Really it is all the detail that comes after what some think is the end of the story that is absolutely fascinating.

jz not to worry, like I said approval from idiots aint worth much.

Half an hour a day of moderately intense exercise is the generally recommended guideline. Some is better than none though and higher fitness yet of course is better.

How do we encourage fitness? We focus on it more than on fatness to start. As parents we model it for our children. We play actively with them. We facilitate casual bike commuting and communities that are walkable. Employee Wellness programs help some. There are lots of ways.

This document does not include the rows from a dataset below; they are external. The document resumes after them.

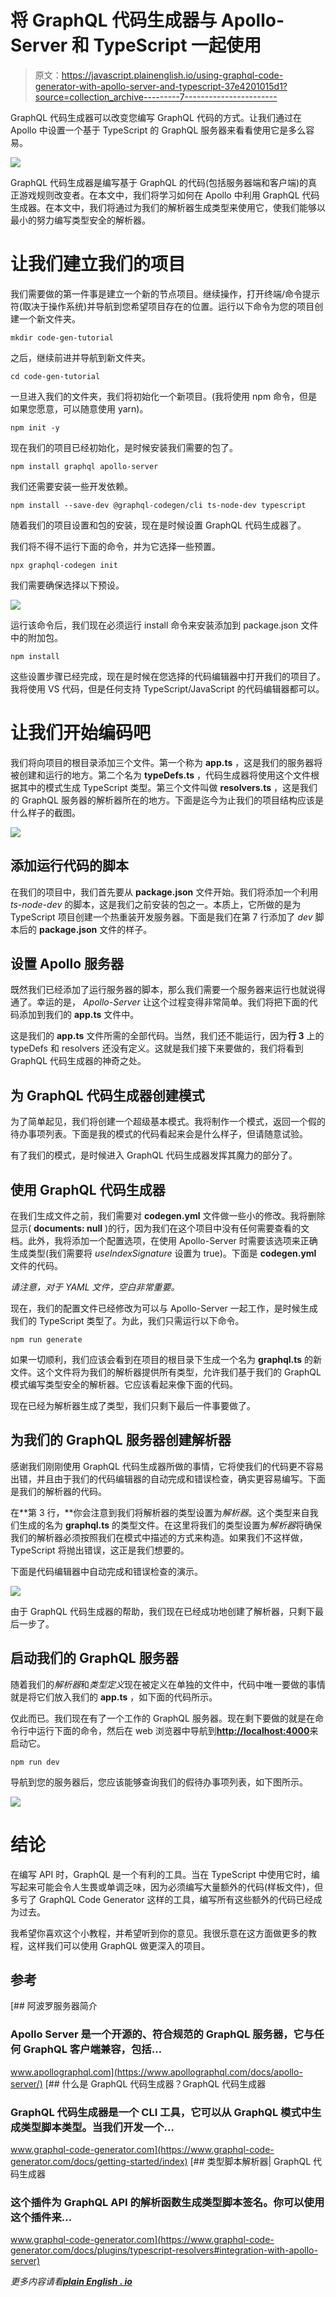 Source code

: # 将 GraphQL 代码生成器与 Apollo-Server 和 TypeScript 一起使用

> 原文：<https://javascript.plainenglish.io/using-graphql-code-generator-with-apollo-server-and-typescript-37e4201015d1?source=collection_archive---------7----------------------->

GraphQL 代码生成器可以改变您编写 GraphQL 代码的方式。让我们通过在 Apollo 中设置一个基于 TypeScript 的 GraphQL 服务器来看看使用它是多么容易。

![](img/ff0b3e294174db6bb9cebb0827362974.png)

GraphQL 代码生成器是编写基于 GraphQL 的代码(包括服务器端和客户端)的真正游戏规则改变者。在本文中，我们将学习如何在 Apollo 中利用 GraphQL 代码生成器。在本文中，我们将通过为我们的解析器生成类型来使用它，使我们能够以最小的努力编写类型安全的解析器。

# 让我们建立我们的项目

我们需要做的第一件事是建立一个新的节点项目。继续操作，打开终端/命令提示符(取决于操作系统)并导航到您希望项目存在的位置。运行以下命令为您的项目创建一个新文件夹。

```
mkdir code-gen-tutorial
```

之后，继续前进并导航到新文件夹。

```
cd code-gen-tutorial
```

一旦进入我们的文件夹，我们将初始化一个新项目。(我将使用 npm 命令，但是如果您愿意，可以随意使用 yarn)。

```
npm init -y
```

现在我们的项目已经初始化，是时候安装我们需要的包了。

```
npm install graphql apollo-server
```

我们还需要安装一些开发依赖。

```
npm install --save-dev @graphql-codegen/cli ts-node-dev typescript
```

随着我们的项目设置和包的安装，现在是时候设置 GraphQL 代码生成器了。

我们将不得不运行下面的命令，并为它选择一些预置。

```
npx graphql-codegen init
```

我们需要确保选择以下预设。

![](img/dec4218811416c297f5e67f6e61059ef.png)

运行该命令后，我们现在必须运行 install 命令来安装添加到 package.json 文件中的附加包。

```
npm install
```

这些设置步骤已经完成，现在是时候在您选择的代码编辑器中打开我们的项目了。我将使用 VS 代码，但是任何支持 TypeScript/JavaScript 的代码编辑器都可以。

# 让我们开始编码吧

我们将向项目的根目录添加三个文件。第一个称为 **app.ts** ，这是我们的服务器将被创建和运行的地方。第二个名为 **typeDefs.ts** ，代码生成器将使用这个文件根据其中的模式生成 TypeScript 类型。第三个文件叫做 **resolvers.ts** ，这是我们的 GraphQL 服务器的解析器所在的地方。下面是迄今为止我们的项目结构应该是什么样子的截图。

![](img/bf036ece77ff517dbb734989a20544bb.png)

## 添加运行代码的脚本

在我们的项目中，我们首先要从 **package.json** 文件开始。我们将添加一个利用 *ts-node-dev* 的脚本，这是我们之前安装的包之一。本质上，它所做的是为 TypeScript 项目创建一个热重装开发服务器。下面是我们在第 7 行添加了 *dev* 脚本后的 **package.json** 文件的样子。

## 设置 Apollo 服务器

既然我们已经添加了运行服务器的脚本，那么我们需要一个服务器来运行也就说得通了。幸运的是， *Apollo-Server* 让这个过程变得非常简单。我们将把下面的代码添加到我们的 **app.ts** 文件中。

这是我们的 **app.ts** 文件所需的全部代码。当然，我们还不能运行，因为**行 3** 上的 typeDefs 和 resolvers 还没有定义。这就是我们接下来要做的，我们将看到 GraphQL 代码生成器的神奇之处。

## 为 GraphQL 代码生成器创建模式

为了简单起见，我们将创建一个超级基本模式。我将制作一个模式，返回一个假的待办事项列表。下面是我的模式的代码看起来会是什么样子，但请随意试验。

有了我们的模式，是时候进入 GraphQL 代码生成器发挥其魔力的部分了。

## 使用 GraphQL 代码生成器

在我们生成文件之前，我们需要对 **codegen.yml** 文件做一些小的修改。我将删除显示( **documents: null** )的行，因为我们在这个项目中没有任何需要查看的文档。此外，我将添加一个配置选项，在使用 Apollo-Server 时需要该选项来正确生成类型(我们需要将 *useIndexSignature* 设置为 true)。下面是 **codegen.yml** 文件的代码。

*请注意，对于 YAML 文件，空白非常重要。*

现在，我们的配置文件已经修改为可以与 Apollo-Server 一起工作，是时候生成我们的 TypeScript 类型了。为此，我们只需运行以下命令。

```
npm run generate
```

如果一切顺利，我们应该会看到在项目的根目录下生成一个名为 **graphql.ts** 的新文件。这个文件将为我们的解析器提供所有类型，允许我们基于我们的 GraphQL 模式编写类型安全的解析器。它应该看起来像下面的代码。

现在已经为解析器生成了类型，我们只剩下最后一件事要做了。

## 为我们的 GraphQL 服务器创建解析器

感谢我们刚刚使用 GraphQL 代码生成器所做的事情，它将使我们的代码更不容易出错，并且由于我们的代码编辑器的自动完成和错误检查，确实更容易编写。下面是我们的解析器的代码。

在**第 3 行，**你会注意到我们将解析器的类型设置为*解析器*。这个类型来自我们生成的名为 **graphql.ts** 的类型文件。在这里将我们的类型设置为*解析器*将确保我们的解析器必须按照我们在模式中描述的方式来构造。如果我们不这样做，TypeScript 将抛出错误，这正是我们想要的。

下面是代码编辑器中自动完成和错误检查的演示。

![](img/f70f8c790735be406ac3b6494525f5cc.png)

由于 GraphQL 代码生成器的帮助，我们现在已经成功地创建了解析器，只剩下最后一步了。

## 启动我们的 GraphQL 服务器

随着我们的*解析器*和*类型定义*现在被定义在单独的文件中，代码中唯一要做的事情就是将它们放入我们的 **app.ts** ，如下面的代码所示。

仅此而已。我们现在有了一个工作的 GraphQL 服务器。现在剩下要做的就是在命令行中运行下面的命令，然后在 web 浏览器中导航到[**http://localhost:4000**](http://localhost:4000)来启动它。

```
npm run dev
```

导航到您的服务器后，您应该能够查询我们的假待办事项列表，如下图所示。

![](img/2fcfeb37d1c4423164d7a9ad135c80a2.png)

# 结论

在编写 API 时，GraphQL 是一个有利的工具。当在 TypeScript 中使用它时，编写起来可能会令人生畏或单调乏味，因为必须编写大量额外的代码(样板文件)，但多亏了 GraphQL Code Generator 这样的工具，编写所有这些额外的代码已经成为过去。

我希望你喜欢这个小教程，并希望听到你的意见。我很乐意在这方面做更多的教程，这样我们可以使用 GraphQL 做更深入的项目。

## 参考

[](https://www.apollographql.com/docs/apollo-server/) [## 阿波罗服务器简介

### Apollo Server 是一个开源的、符合规范的 GraphQL 服务器，它与任何 GraphQL 客户端兼容，包括…

www.apollographql.com](https://www.apollographql.com/docs/apollo-server/)  [## 什么是 GraphQL 代码生成器？GraphQL 代码生成器

### GraphQL 代码生成器是一个 CLI 工具，它可以从 GraphQL 模式中生成类型脚本类型。当我们开发一个…

www.graphql-code-generator.com](https://www.graphql-code-generator.com/docs/getting-started/index)  [## 类型脚本解析器| GraphQL 代码生成器

### 这个插件为 GraphQL API 的解析函数生成类型脚本签名。你可以使用这个插件来…

www.graphql-code-generator.com](https://www.graphql-code-generator.com/docs/plugins/typescript-resolvers#integration-with-apollo-server) 

*更多内容请看*[***plain English . io***](https://plainenglish.io/)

Just so you know, it’s against the rules to modify another person’s quote, Acid Lamp, so refrain from doing this again.

S

Yes and I tire of hearing this phony charge being tossed around; not only by fat people seeking to justify their behavior but by businesses looking to exploit this mentality (PF, I’m looking at you).

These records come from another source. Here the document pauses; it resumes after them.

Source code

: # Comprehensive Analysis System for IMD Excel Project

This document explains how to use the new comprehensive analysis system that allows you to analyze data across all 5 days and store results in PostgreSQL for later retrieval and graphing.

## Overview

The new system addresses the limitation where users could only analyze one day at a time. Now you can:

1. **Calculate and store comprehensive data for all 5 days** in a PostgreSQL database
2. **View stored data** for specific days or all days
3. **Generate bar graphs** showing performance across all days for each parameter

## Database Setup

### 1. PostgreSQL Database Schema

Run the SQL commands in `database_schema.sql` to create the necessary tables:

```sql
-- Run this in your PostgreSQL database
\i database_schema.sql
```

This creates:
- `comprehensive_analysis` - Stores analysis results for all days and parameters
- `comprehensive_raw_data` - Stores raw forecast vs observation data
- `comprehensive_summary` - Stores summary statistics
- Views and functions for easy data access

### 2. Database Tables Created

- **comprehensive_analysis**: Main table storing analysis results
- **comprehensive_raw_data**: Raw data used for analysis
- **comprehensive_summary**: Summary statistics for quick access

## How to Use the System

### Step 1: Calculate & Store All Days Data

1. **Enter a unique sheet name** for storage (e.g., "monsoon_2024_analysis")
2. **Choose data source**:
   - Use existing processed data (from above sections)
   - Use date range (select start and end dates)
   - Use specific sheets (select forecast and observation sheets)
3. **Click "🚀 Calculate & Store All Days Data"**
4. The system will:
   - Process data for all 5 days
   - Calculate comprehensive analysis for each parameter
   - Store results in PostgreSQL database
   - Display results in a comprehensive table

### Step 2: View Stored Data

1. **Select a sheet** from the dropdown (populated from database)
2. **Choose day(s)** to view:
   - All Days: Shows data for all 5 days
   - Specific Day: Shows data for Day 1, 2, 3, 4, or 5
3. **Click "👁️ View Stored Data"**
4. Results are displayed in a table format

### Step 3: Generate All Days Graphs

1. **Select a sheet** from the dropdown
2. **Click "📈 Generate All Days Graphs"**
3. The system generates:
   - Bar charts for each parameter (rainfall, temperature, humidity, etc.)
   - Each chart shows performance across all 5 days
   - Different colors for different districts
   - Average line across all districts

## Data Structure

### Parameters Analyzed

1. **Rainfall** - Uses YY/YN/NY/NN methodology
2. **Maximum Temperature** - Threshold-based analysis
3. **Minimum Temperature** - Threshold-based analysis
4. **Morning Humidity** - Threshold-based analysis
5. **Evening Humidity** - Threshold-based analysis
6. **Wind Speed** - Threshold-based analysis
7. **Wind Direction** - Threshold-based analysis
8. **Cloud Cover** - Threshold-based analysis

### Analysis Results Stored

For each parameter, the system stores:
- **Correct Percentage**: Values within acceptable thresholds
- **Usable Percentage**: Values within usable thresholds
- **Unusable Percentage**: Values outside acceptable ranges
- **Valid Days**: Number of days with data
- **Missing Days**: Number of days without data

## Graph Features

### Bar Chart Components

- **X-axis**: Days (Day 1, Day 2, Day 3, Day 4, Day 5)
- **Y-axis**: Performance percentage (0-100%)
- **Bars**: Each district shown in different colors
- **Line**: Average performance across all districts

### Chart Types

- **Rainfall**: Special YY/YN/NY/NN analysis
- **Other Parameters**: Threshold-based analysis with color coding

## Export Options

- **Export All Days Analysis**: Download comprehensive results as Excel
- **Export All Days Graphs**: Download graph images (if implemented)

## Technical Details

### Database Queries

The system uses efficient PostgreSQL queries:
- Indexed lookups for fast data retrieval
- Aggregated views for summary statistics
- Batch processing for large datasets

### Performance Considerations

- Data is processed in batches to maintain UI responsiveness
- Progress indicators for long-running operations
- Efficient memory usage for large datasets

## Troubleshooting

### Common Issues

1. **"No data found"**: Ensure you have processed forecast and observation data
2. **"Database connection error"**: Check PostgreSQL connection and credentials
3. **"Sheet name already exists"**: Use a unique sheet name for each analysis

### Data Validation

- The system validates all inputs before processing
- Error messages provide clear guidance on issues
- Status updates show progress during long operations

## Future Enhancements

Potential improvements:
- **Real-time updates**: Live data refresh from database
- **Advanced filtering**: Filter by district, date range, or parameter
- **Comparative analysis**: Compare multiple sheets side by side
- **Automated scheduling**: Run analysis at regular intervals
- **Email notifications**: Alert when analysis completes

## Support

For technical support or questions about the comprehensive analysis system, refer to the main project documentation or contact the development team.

Because you don’t need sex to survive, and you do need food to survive. Overindulgence of sex does not cause STDs. Overindulgence of food does result in obesity. It’s a shitty analogy.

+1. Good post.

On review Kaio I did not mean to imply that emotional issues are not also involved. And as an IMHO I think even more for women then men. There is a lot of self image baggage that comes with fat. And the sorts of attitudes that we see often from some in these sorts of threads may contribute too. Interestingly enough teen girls who diet are at much greater risk than similarly BMI matched teen girls who do not diet to have issues both with later obesity and with eating disorders. (I can find the study later if you’d like.)

Perhaps that plays into the perception that some have that they are being ridiculed at the gym. Certainly many who are fat a very self-conscious about it and it is easy to see how certain looks or comments could be interpreted in ways they were not intended by someone who that self-conscious. Sort of like Woody Allen’s “D’Jew like Wagner?” bit. I dunno, just a thought.

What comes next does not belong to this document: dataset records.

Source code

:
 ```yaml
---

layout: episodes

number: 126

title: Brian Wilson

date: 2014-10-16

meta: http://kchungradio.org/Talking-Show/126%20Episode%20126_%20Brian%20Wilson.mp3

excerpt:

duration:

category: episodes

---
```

And to further the point, if you really must belabor this analogy: everyone in the thread is saying that if you want to prevent STDs and pregnancy you should use a condom every time, and your response is “but abstinence doesn’t WORK!”. I don’t think anyone is arguing that crash diets or diets that are a complete 180 are going to be a comfortable change. You have to have a responsible diet all of the time. Not a crazy crash diet, but a responsible daily diet all of the time for the rest of your life if you want to minimize the negative effects of eating.

Kaio this is not the exact study I was remembering but includes some of the same information.

This is another, looking at overweight, binging and purging as the outcomes:

The point beyond the impact of the emotional factors long term being that perhaps even more in teens than in adults a focus on the weight is not helpful. It is instead counterproductive. The focus must be on establishing basic healthy nutritional and fitness habits with BMI merely as a flag to potentially identify someone at greater risk for needing improvement on those measures.